A variant called cosine annealing with warm restarts (SGDR) periodically resets the learning rate to its maximum value, creating multiple cosine cycles. This can help the optimizer escape poor local minima.
Key Takeaway
Cosine annealing has become the default learning rate schedule for many modern architectures. Its smooth decay profile avoids the instabilities of step decay while providing effective convergence.
Warmup: Starting Gently
Learning rate warmup starts training with a very small learning rate and gradually increases it to the target value over a number of initial steps. This technique is essential for training transformers and large models.
Why is warmup needed? At the very beginning of training, the model's parameters are random, and the gradients can be noisy and unreliable. A large learning rate combined with unstable gradients can send the model to a bad region of the parameter space from which it never recovers. Warmup gives the optimizer time to calibrate its gradient estimates (especially for adaptive methods like Adam) before taking large steps.
The original transformer paper used a warmup schedule that increased linearly for the first 4,000 steps, then decayed proportionally to the inverse square root of the step number. Most modern LLM training uses linear warmup followed by cosine decay.
Warmup with Cosine Decay
The most common schedule for training LLMs and transformers today:
- Linear warmup: Learning rate increases linearly from 0 (or near-zero) to the peak learning rate over a fixed number of warmup steps
- Cosine decay: After warmup, the learning rate follows a cosine curve down to a minimum value (often 10% of the peak)
One-Cycle Policy
Proposed by Leslie Smith, the one-cycle policy is a two-phase schedule:
- First half: Learning rate increases from a low value to a maximum
- Second half: Learning rate decreases from the maximum to a value much lower than the starting point
The counter-intuitive insight is that increasing the learning rate in the first half of training acts as a form of regularization. High learning rates force the model to find wider, flatter minima in the loss landscape, which tend to generalize better than sharp minima.
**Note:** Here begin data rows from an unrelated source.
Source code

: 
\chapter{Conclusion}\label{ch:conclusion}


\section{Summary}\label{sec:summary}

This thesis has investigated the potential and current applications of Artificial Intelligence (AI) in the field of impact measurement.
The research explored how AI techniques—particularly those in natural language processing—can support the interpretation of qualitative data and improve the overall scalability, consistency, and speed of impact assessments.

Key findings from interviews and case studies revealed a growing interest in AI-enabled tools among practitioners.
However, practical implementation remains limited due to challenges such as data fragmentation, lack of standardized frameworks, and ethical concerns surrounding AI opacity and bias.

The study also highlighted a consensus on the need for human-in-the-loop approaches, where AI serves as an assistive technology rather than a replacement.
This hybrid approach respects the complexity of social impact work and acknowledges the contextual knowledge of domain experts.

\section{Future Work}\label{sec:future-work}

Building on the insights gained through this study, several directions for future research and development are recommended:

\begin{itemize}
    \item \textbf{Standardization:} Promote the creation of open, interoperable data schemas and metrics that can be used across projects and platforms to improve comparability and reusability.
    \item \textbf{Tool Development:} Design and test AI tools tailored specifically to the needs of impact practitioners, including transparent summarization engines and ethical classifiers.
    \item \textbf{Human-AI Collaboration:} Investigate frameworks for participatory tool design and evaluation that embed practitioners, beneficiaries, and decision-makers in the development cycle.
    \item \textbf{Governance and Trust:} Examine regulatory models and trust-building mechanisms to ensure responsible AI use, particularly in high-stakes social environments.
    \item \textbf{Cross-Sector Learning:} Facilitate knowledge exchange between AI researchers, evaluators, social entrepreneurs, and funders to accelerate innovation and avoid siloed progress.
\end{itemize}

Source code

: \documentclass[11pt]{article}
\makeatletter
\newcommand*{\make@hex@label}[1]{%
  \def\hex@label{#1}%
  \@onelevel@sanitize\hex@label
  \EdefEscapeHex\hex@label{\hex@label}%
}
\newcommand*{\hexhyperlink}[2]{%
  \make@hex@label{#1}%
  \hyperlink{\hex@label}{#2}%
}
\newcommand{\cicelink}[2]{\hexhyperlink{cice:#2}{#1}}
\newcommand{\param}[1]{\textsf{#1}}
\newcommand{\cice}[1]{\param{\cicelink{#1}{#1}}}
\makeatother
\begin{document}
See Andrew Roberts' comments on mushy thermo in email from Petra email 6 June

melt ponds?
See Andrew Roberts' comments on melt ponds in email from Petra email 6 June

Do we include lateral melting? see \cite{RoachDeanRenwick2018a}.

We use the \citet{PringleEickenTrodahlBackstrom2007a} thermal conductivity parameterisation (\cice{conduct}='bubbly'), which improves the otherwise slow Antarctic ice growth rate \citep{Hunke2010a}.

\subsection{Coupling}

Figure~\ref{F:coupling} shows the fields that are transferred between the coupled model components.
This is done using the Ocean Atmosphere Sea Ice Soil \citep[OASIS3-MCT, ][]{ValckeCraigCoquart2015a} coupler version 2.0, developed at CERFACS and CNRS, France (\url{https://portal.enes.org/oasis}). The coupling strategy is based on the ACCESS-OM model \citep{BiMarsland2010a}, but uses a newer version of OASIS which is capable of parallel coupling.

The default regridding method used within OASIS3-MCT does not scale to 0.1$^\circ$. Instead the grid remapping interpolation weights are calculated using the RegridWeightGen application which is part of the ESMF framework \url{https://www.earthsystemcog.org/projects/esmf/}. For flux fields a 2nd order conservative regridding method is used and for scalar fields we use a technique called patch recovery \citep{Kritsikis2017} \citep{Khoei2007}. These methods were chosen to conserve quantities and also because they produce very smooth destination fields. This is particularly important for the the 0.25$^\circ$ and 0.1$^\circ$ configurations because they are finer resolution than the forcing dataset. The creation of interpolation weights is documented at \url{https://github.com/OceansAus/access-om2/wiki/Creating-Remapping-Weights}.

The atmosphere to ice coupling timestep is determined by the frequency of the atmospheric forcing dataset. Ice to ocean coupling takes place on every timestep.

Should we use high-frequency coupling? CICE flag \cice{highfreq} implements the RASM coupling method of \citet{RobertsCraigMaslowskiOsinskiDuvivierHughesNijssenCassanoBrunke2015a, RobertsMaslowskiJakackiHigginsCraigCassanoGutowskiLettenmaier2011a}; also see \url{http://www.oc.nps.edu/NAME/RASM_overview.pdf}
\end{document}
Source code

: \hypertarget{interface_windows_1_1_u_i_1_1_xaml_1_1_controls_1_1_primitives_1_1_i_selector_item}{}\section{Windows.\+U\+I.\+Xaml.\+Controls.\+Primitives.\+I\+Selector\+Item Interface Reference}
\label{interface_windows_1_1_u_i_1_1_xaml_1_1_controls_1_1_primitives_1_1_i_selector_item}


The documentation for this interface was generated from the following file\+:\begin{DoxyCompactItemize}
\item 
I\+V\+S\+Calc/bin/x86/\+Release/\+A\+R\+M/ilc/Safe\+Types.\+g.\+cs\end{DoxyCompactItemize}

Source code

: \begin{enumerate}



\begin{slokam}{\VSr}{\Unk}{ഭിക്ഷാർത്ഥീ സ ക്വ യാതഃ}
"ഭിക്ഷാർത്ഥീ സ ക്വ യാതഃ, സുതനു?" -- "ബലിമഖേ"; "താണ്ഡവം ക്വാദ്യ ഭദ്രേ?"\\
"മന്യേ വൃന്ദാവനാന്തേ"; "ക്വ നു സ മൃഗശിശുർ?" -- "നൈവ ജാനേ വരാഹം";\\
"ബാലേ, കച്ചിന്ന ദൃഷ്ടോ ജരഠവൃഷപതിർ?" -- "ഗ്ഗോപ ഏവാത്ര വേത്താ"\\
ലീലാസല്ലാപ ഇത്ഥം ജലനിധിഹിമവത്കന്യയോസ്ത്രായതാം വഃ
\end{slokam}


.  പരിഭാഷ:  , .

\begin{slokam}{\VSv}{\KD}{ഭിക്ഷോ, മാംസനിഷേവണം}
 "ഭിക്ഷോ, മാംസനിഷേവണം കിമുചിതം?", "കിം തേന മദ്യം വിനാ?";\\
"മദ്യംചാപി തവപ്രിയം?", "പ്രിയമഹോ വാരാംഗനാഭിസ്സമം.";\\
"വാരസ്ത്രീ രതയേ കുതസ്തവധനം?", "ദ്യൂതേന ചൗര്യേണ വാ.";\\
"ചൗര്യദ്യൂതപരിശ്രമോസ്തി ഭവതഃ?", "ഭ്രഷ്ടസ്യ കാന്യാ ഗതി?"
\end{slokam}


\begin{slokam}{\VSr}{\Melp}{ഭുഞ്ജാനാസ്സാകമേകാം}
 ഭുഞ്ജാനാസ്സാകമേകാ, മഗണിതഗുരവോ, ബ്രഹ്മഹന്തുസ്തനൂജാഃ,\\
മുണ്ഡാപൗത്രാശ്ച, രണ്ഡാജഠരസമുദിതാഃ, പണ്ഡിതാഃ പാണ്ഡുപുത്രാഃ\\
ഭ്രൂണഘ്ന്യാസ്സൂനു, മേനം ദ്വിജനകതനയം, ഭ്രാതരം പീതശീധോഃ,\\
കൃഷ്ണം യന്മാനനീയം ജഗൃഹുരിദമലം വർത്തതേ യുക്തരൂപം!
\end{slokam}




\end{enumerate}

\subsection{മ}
The one-cycle policy often achieves the same accuracy in fewer epochs compared to other schedules, a property Smith called super-convergence.
Key Takeaway
For LLM training, use linear warmup followed by cosine decay. For computer vision and smaller models, the one-cycle policy often provides the fastest convergence. Always include warmup when training transformers.
Finding the Right Peak Learning Rate
The learning rate range test, also from Leslie Smith, helps find a good peak learning rate. The procedure is simple: train for a few hundred iterations while exponentially increasing the learning rate from a very small value to a very large one, recording the loss at each step.
Plot loss versus learning rate. The optimal peak learning rate is typically found in the region where the loss is decreasing most rapidly -- before it starts to diverge. This test takes only minutes and can save hours of hyperparameter search.
For Adam and similar adaptive optimizers, common peak learning rates range from 1e-4 to 3e-4 for LLM pre-training. For SGD with momentum on image classification, peak rates of 0.1 to 0.5 are typical with the one-cycle policy.
Learning rate scheduling is not just an optimization trick. It is a fundamental part of training neural networks well. The right schedule can make your model train faster, generalize better, and converge to a superior solution. It is one of the first things to tune when a model is not training as expected.